* [WHAT YOU WILL DO]:
Extract, in full, the lines below, beginning at the first and ending with the line that contains "- [Azure Sentinel". Pictures do not belong in the copy.

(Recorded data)
##############################
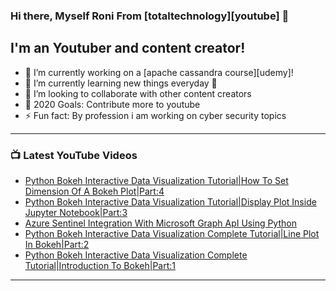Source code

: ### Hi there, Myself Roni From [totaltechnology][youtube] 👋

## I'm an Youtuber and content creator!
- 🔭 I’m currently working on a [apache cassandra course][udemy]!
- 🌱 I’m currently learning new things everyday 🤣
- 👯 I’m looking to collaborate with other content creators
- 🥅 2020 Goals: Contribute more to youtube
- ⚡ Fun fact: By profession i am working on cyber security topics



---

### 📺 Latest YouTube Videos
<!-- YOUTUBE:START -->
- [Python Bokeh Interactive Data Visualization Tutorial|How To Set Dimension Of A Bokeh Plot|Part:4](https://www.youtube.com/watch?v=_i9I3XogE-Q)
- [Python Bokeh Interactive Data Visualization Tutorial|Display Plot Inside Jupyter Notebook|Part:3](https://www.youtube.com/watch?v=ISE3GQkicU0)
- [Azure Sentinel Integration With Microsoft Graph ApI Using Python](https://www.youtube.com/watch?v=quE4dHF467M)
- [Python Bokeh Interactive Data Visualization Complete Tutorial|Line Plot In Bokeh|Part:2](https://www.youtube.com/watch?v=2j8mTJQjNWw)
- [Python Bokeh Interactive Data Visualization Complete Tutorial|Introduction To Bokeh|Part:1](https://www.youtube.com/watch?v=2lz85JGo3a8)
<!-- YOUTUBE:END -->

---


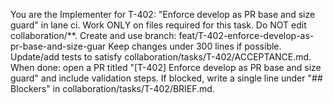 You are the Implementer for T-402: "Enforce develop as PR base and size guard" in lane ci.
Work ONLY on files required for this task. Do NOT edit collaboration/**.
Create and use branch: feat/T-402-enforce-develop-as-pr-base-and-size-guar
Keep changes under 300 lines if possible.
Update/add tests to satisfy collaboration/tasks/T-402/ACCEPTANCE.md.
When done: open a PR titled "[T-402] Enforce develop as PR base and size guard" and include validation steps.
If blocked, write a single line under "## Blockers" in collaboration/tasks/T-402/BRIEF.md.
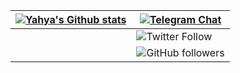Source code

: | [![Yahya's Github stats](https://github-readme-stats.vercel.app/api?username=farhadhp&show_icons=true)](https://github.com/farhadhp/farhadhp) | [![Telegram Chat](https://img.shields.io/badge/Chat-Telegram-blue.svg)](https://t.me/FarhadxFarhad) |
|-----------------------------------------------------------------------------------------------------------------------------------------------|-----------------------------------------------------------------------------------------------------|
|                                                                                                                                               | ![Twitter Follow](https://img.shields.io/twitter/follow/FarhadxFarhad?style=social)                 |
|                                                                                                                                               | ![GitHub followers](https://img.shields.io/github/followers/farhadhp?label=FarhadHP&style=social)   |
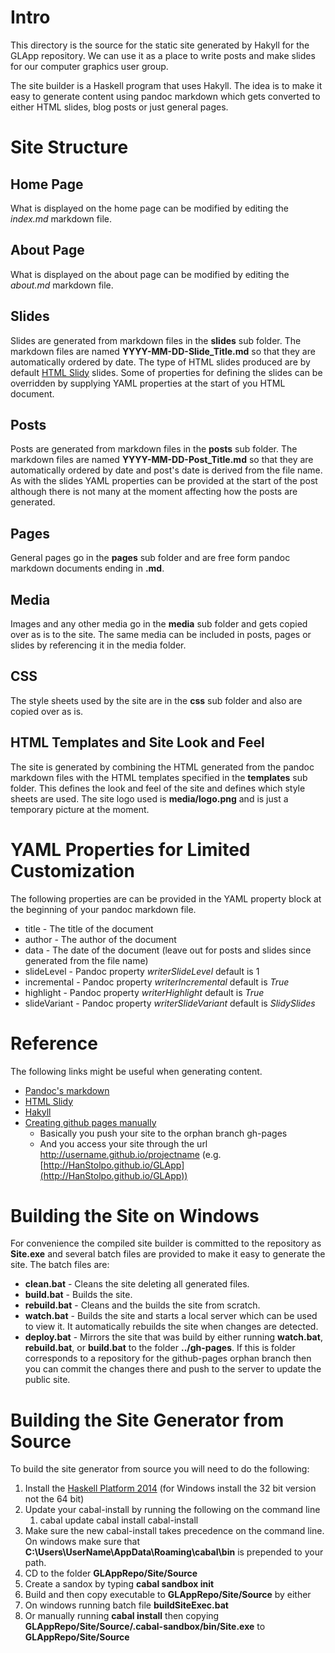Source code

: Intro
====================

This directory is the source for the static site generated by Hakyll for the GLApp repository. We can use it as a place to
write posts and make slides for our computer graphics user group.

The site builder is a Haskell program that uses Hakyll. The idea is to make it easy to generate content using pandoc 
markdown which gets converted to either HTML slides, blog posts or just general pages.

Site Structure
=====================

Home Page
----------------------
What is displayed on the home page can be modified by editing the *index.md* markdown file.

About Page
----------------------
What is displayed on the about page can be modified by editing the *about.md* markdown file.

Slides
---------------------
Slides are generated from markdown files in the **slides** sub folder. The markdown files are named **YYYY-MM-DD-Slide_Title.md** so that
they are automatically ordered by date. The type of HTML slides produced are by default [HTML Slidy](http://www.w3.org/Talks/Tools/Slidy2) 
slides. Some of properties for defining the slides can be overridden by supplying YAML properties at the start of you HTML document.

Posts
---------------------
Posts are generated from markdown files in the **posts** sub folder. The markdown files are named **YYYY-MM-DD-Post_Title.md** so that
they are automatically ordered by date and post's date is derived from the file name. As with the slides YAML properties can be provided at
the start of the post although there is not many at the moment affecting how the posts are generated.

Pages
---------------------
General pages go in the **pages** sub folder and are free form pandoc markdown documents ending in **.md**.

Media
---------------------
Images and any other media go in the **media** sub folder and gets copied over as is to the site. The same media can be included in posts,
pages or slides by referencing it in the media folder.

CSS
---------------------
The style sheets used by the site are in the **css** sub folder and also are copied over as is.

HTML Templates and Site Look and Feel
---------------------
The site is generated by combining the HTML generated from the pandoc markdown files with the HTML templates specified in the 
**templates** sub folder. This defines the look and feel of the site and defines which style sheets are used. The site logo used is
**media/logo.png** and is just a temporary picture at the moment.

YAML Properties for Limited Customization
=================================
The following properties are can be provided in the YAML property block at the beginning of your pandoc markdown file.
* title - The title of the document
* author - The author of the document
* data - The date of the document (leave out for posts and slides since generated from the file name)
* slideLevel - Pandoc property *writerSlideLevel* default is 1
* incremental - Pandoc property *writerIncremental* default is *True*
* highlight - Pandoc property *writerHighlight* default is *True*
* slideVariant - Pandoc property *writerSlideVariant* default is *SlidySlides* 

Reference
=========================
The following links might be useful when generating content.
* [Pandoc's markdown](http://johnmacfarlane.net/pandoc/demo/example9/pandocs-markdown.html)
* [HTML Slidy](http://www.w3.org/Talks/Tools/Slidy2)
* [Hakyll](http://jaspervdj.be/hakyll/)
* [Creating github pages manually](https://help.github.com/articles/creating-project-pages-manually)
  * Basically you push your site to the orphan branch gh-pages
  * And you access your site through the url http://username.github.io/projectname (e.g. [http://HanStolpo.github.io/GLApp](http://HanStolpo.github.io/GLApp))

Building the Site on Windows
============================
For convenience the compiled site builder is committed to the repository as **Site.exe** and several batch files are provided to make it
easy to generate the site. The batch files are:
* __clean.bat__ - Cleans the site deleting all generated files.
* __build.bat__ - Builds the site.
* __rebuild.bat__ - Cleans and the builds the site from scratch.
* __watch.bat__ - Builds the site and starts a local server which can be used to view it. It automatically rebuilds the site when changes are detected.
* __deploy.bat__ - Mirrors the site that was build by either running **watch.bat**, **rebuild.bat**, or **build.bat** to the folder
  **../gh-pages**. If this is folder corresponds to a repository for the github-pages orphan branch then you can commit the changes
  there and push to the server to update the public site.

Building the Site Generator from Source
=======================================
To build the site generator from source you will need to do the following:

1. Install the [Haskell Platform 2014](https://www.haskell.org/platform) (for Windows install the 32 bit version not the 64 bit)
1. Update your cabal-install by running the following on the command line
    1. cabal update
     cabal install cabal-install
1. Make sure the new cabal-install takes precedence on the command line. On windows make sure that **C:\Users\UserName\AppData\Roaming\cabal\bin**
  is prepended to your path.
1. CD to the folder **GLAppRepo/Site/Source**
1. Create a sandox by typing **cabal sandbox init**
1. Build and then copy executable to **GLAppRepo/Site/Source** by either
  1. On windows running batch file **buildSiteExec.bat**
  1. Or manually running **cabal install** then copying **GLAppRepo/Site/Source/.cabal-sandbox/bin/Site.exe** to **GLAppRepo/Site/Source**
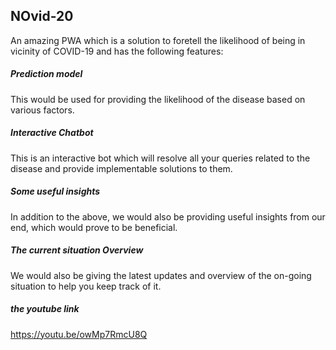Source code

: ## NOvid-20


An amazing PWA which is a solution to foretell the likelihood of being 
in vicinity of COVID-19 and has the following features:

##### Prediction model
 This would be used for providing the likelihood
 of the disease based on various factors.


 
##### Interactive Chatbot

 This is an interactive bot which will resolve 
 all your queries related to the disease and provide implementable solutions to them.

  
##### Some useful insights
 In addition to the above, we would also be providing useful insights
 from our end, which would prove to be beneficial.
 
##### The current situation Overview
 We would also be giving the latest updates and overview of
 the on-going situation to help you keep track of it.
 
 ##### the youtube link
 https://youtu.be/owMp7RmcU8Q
##############################
* [RESULT FOR THIS EXERCISE]:
Source code

: ### Hi there, Myself Roni From [totaltechnology][youtube] 👋

## I'm an Youtuber and content creator!
- 🔭 I’m currently working on a [apache cassandra course][udemy]!
- 🌱 I’m currently learning new things everyday 🤣
- 👯 I’m looking to collaborate with other content creators
- 🥅 2020 Goals: Contribute more to youtube
- ⚡ Fun fact: By profession i am working on cyber security topics



---

### 📺 Latest YouTube Videos
<!-- YOUTUBE:START -->
- [Python Bokeh Interactive Data Visualization Tutorial|How To Set Dimension Of A Bokeh Plot|Part:4](https://www.youtube.com/watch?v=_i9I3XogE-Q)
- [Python Bokeh Interactive Data Visualization Tutorial|Display Plot Inside Jupyter Notebook|Part:3](https://www.youtube.com/watch?v=ISE3GQkicU0)
- [Azure Sentinel Integration With Microsoft Graph ApI Using Python](https://www.youtube.com/watch?v=quE4dHF467M)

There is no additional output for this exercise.